Rappelons déjà les fondamentaux : dans le fonctionnement de la mégastructure européenne, le Parlement européen qui vient de se renouveler a finalement des possibilités limitées. Certes, il vote les directives rédigées par les commissaires européens et le budget, qu’il peut amender, mais il partage ce vote avec le Conseil de l’Union européenne (l’ensemble des ministres des États membres par domaine), et il ne possède pas l’initiative législative. Il ne dicte pas non plus les orientations politiques de l’UE, prérogatives du Conseil européen (qui rassemble les chefs d’États ou de gouvernement de chaque État). Il ne gère pas la politique monétaire, prérogative de la Banque centrale européenne.
À bien y regarder, ce n’est pas là que le pouvoir réside vraiment ! De quoi relativiser d’emblée l’enjeu de ces élections ou leur réelle portée démocratique, et avec une participation à 51% pour l’ensemble de l’UE (ajoutée à des différences de scrutins entre États qui compliquent la lisibilité du scrutin), il semble bien que ce soit le désintérêt pour cette mise en scène qui ait guidé les classes populaires d’Europe.

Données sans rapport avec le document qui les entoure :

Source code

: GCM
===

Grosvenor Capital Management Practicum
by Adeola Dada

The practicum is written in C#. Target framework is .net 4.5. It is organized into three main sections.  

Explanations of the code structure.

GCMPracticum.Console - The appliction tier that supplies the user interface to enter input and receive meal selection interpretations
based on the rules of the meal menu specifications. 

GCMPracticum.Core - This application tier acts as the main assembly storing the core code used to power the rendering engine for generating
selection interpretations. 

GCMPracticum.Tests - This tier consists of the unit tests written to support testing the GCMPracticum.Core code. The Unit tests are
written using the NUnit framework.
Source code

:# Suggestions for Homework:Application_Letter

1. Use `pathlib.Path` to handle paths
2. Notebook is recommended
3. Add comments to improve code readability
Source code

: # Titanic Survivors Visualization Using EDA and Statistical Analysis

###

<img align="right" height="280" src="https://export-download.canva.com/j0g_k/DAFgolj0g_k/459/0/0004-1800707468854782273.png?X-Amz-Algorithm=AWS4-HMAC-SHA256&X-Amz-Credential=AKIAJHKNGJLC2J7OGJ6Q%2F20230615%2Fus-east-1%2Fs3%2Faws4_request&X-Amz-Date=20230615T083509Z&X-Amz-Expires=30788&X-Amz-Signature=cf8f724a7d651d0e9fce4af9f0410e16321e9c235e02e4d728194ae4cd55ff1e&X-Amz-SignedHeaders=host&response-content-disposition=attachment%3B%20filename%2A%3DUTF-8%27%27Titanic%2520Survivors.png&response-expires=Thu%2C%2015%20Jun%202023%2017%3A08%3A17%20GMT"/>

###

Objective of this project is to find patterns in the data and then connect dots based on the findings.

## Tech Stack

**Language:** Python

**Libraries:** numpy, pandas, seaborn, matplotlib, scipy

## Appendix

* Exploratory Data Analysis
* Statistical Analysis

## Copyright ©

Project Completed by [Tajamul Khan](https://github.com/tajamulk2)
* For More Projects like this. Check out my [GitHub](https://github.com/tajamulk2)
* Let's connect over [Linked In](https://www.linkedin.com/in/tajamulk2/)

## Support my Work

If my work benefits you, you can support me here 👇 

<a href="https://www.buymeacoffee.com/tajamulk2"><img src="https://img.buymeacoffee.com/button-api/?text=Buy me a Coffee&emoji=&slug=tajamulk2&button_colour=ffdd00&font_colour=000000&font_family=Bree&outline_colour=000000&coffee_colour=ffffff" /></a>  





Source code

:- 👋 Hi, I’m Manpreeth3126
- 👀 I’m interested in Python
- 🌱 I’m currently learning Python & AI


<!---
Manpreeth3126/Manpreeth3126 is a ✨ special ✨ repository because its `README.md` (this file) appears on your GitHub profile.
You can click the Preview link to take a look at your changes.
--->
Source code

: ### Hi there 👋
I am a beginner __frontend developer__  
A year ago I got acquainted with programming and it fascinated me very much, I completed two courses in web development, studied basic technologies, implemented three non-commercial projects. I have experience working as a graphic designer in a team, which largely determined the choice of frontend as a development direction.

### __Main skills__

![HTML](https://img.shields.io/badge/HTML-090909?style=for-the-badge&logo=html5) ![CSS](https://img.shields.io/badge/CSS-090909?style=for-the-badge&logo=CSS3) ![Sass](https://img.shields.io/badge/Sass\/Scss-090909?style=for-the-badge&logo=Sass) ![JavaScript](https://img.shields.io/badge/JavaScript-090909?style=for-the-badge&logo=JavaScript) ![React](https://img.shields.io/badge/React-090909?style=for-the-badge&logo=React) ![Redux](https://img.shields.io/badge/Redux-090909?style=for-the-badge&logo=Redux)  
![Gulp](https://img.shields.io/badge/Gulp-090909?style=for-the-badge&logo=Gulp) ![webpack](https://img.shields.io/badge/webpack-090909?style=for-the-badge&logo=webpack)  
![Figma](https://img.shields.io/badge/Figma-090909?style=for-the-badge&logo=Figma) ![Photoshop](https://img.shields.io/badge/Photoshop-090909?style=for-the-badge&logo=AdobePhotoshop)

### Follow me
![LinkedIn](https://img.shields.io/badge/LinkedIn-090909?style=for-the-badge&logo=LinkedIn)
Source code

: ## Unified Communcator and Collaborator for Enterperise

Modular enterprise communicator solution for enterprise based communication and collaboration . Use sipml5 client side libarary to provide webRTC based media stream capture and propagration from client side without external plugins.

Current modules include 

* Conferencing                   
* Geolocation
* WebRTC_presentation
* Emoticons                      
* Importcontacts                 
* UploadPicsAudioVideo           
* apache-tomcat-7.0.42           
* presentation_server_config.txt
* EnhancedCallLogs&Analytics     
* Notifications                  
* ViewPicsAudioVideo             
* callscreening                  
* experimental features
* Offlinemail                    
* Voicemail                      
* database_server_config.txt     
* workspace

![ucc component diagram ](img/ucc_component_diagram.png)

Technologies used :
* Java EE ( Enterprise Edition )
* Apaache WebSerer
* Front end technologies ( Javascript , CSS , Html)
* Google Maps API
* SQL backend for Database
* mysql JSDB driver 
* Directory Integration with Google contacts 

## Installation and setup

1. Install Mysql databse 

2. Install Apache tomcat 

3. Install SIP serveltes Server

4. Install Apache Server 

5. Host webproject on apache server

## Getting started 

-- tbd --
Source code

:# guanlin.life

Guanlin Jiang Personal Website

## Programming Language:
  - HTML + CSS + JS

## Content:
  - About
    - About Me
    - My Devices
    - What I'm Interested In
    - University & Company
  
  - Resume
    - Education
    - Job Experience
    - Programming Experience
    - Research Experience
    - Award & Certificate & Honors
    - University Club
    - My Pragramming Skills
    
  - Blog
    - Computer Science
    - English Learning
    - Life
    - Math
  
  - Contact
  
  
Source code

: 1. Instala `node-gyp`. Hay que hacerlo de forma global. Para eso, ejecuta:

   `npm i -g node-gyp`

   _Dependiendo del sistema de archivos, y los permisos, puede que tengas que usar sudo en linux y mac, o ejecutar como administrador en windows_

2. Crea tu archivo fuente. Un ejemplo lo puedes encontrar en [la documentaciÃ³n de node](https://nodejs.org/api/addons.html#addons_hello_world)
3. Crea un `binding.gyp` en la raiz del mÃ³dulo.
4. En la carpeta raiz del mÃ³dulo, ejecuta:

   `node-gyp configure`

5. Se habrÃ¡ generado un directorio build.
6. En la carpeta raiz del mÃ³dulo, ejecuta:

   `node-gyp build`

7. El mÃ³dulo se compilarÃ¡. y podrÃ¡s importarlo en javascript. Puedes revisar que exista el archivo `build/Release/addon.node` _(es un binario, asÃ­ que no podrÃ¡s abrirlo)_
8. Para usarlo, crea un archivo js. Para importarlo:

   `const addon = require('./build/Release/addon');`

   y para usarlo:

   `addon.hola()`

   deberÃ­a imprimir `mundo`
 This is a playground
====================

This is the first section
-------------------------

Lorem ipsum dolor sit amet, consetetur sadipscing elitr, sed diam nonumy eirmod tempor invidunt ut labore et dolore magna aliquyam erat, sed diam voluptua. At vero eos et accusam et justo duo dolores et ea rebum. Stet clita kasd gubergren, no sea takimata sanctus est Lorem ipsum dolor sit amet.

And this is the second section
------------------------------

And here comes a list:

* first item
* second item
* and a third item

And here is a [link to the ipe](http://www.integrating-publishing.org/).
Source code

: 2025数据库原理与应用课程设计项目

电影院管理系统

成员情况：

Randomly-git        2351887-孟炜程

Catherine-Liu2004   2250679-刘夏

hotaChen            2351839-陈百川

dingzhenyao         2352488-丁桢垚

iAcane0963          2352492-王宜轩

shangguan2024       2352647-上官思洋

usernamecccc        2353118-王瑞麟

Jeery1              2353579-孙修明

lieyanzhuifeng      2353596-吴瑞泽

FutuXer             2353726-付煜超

Une extrême droite multiforme
Même en prenant en compte ces éléments, il n’en reste pas moins que 180 parlementaires de toute l’extrême droite européenne ont été élus le 9 juin dernier (sur 705 sièges). Dans la plupart des pays de l’UE, l’extrême droite a obtenu des postes, ce qui lui assure ressources et positions supplémentaires. Seuls trois pays, la Slovénie, l’Irlande et Malte, n’ont pas d’élus de ce bord. Cependant, cette progression est inégale selon l’endroit, et l’extrême droite ne présente pas un visage uniforme.
Il y a bien sûr, à l’instar du RN (30 élus), du FPÖ en Autriche (six élus) ou de Fratelli d’Italia en Italie (24 élus), les mouvements historiques de l’extrême droite européenne, qui sont les descendants des organisations directement créées par les partisans du fascisme après-guerre. Généralement ces partis ont tout fait pour gommer cette filiation et présenter une face « respectable ».
Aux côtés de ces formations anciennes, se retrouve aujourd’hui l’ensemble des partis portés par leur « euroscepticisme » et la préférence nationale qui ont pu se créer en surfant sur les déceptions de la politique européenne : c’est notamment le cas de l’AfD allemande (quinze élus), à l’origine un parti libéral et souverainiste, ou encore du Parti pour la liberté hollandais (huit élus), de Vox en Espagne (six élus), ou de Chega au Portugal (deux élus). D’autres encore ont une histoire hybride, comme La Lega italienne (huit élus), ou encore le Fidesz hongrois (onze élus) qui fut jusqu’à présent classé seulement à droite malgré la politique illibérale, nationaliste et autoritaire de son leader Viktor Orban.
Enfin de manière plus marginale se trouve des mouvements ouvertement fascistes comme Notre Patrie hongrois (un élu), Reppublikka en Slovaquie (deux élus), ultraconservateur comme Confédération en Pologne (six élus) ou encore le Mouvement démocrate Patriote grec (un élu), ultranationaliste comme les mouvements AUR et Renaissance en Roumanie et Bulgarie (respectivement six et trois sièges) ou plus atypique comme le mouvement « Il y a un tel peuple » bulgare (deux élus), ou « La fête est terminée » en Espagne (trois élus).
Les différences de formes et de positions n’ont d’ailleurs rien à voir avec les groupes dans lesquels siègent ces formations au Parlement européen : ainsi, le RN français, dans le groupe Identité et démocratie, se retrouvera au côté de La Lega italienne, là où Fratelli d’Italia, siégera avec Reconquête au sein des « Conservateurs et réformistes européens » – où se retrouve les partis les plus radicaux. Une partie des organisations, nouvellement élues, sont sans groupe ou n’ont pas encore choisi.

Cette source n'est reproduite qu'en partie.